What: That's Army Secretary Eric Fanning, blowing the whistle on the so-called "Gridiron Directive," which has been in place since the early 2000s and, apparently, forces Army West Point to throw the Army-Navy game each year so sailors don't come down with a fatal case of service envy.
Pro: The vignettes are well-produced, and Lt. Gen. Robert Caslen, the U.S. Military Academy's superintendent, is a welcome addition to any spirit video.
Con: Plot is far down the list when it comes to spirit spot priorities, but we're supposed to believe the Gridiron Directive stayed in place for 14 years without anybody letting the cat out of the bag? You'd think former Army head coach Rich Ellerson would've at least mentioned it in passing. Speaking of ...
What: That's not Rich Ellerson, but DoubleBond Production has brought back their doppelganger for another go-round. It's a bit shorter than the 2014 version, but retains the key elements: Outrageous pro-Navy statements from a former Army football coach, and a nod toward Lincoln car commercials.
Pro: The parody is dead-on, to the point where viewers are left waiting for Matthew McConaughey to wander out and start up his inner monologue.
Con: He doesn't. Probably busy with a bigger-budget offering. Speaking of ...
What: A training exercise serves as a platform for a cinematic dig at sailors.
Pro: The cinematography far surpasses a typical spirit spot, and the voice-over makes it stand out as an all-timer.
Con: The "spirit" portion is all but tacked on to the end of the piece. Rivalry fans might want something that features more head-to-head competition.
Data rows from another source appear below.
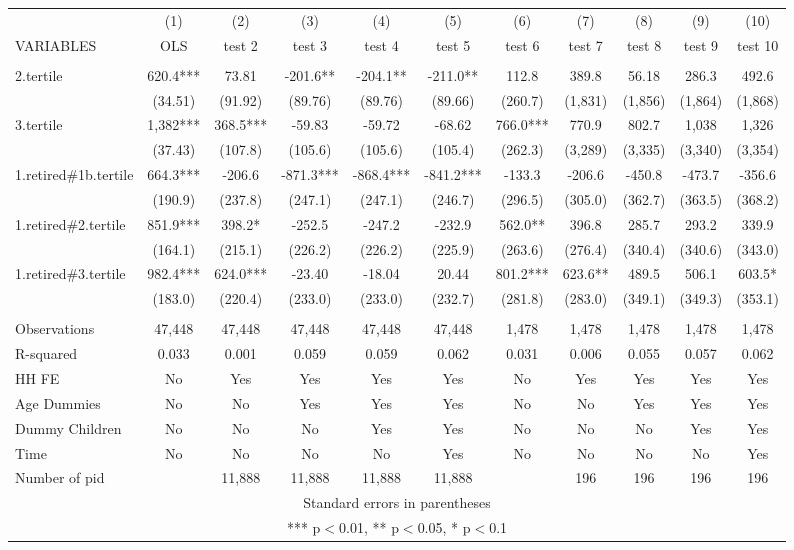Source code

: \begin{tabular}{lcccccccccc} \hline
 & (1) & (2) & (3) & (4) & (5) & (6) & (7) & (8) & (9) & (10) \\
VARIABLES & OLS & test 2 & test 3 & test 4 & test 5 & test 6 & test 7 & test 8 & test 9 & test 10 \\ \hline
 &  &  &  &  &  &  &  &  &  &  \\
2.tertile & 620.4*** & 73.81 & -201.6** & -204.1** & -211.0** & 112.8 & 389.8 & 56.18 & 286.3 & 492.6 \\
 & (34.51) & (91.92) & (89.76) & (89.76) & (89.66) & (260.7) & (1,831) & (1,856) & (1,864) & (1,868) \\
3.tertile & 1,382*** & 368.5*** & -59.83 & -59.72 & -68.62 & 766.0*** & 770.9 & 802.7 & 1,038 & 1,326 \\
 & (37.43) & (107.8) & (105.6) & (105.6) & (105.4) & (262.3) & (3,289) & (3,335) & (3,340) & (3,354) \\
1.retired\#1b.tertile & 664.3*** & -206.6 & -871.3*** & -868.4*** & -841.2*** & -133.3 & -206.6 & -450.8 & -473.7 & -356.6 \\
 & (190.9) & (237.8) & (247.1) & (247.1) & (246.7) & (296.5) & (305.0) & (362.7) & (363.5) & (368.2) \\
1.retired\#2.tertile & 851.9*** & 398.2* & -252.5 & -247.2 & -232.9 & 562.0** & 396.8 & 285.7 & 293.2 & 339.9 \\
 & (164.1) & (215.1) & (226.2) & (226.2) & (225.9) & (263.6) & (276.4) & (340.4) & (340.6) & (343.0) \\
1.retired\#3.tertile & 982.4*** & 624.0*** & -23.40 & -18.04 & 20.44 & 801.2*** & 623.6** & 489.5 & 506.1 & 603.5* \\
 & (183.0) & (220.4) & (233.0) & (233.0) & (232.7) & (281.8) & (283.0) & (349.1) & (349.3) & (353.1) \\
 &  &  &  &  &  &  &  &  &  &  \\
Observations & 47,448 & 47,448 & 47,448 & 47,448 & 47,448 & 1,478 & 1,478 & 1,478 & 1,478 & 1,478 \\
R-squared & 0.033 & 0.001 & 0.059 & 0.059 & 0.062 & 0.031 & 0.006 & 0.055 & 0.057 & 0.062 \\
HH FE & No & Yes & Yes & Yes & Yes & No & Yes & Yes & Yes & Yes \\
Age Dummies & No & No & Yes & Yes & Yes & No & No & Yes & Yes & Yes \\
Dummy Children & No & No & No & Yes & Yes & No & No & No & Yes & Yes \\
Time & No & No & No & No & Yes & No & No & No & No & Yes \\
 Number of pid &  & 11,888 & 11,888 & 11,888 & 11,888 &  & 196 & 196 & 196 & 196 \\ \hline
\multicolumn{11}{c}{ Standard errors in parentheses} \\
\multicolumn{11}{c}{ *** p$<$0.01, ** p$<$0.05, * p$<$0.1} \\
\end{tabular}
Speaking of ...
What: Navy Secretary Ray Mabus battles a slightly younger competitor in a classic board game. It doesn't go well.
Pro: Brief, straightforward and with a simple message: The streak shows that beating Army has been child's play.
Con: The piece doesn't show the range of Mabus, an established TV and film star. Not all high-ranking military leaders have his on-camera resume. Speaking of ...
What: A rare joint operation featuring Chief of Naval Operations Adm. John Richardson and Army Chief of Staff Gen. Mark Milley, poking fun at one another with the help of some mascots.
Pro: The piece shows the value of legacy equipment -- specifically, the modified "kick me" sign on the back.
Con: Past years have included much more sniping at the four-star level. Also, more foam hats, for a more fun-loving atmosphere. And horses and goats. Speaking of ...
What: If Sesame Street has taught us anything, sometimes the best points are made by puppets.
Pro: Minimalist in approach, the film already has made fans over at the Army-Navy game's official spirit spot contest, where it's been named a finalist.
Con: Crafty cinematography offered by other spirit spots may leave low-tech entries like this one in their wake. Speaking of ...
What: They're not exactly Little Rascals, but they're close -- a unique retelling of the traditional mascot-kidnapping, on a smaller scale.
Pro: Even if the kids weren't cute or the action wasn't an admirable throwback to sepia-toned TV hijinks, it's nearly impossible to screw up anything with "Ballad of the Green Berets" as its soundtrack.
Con: Should probably come with an not-safe-for-work warning -- not for any content issues, but because fellow service members and/or office-mates may question your mental state if you laugh, cry and "awww" at the same 193-second video.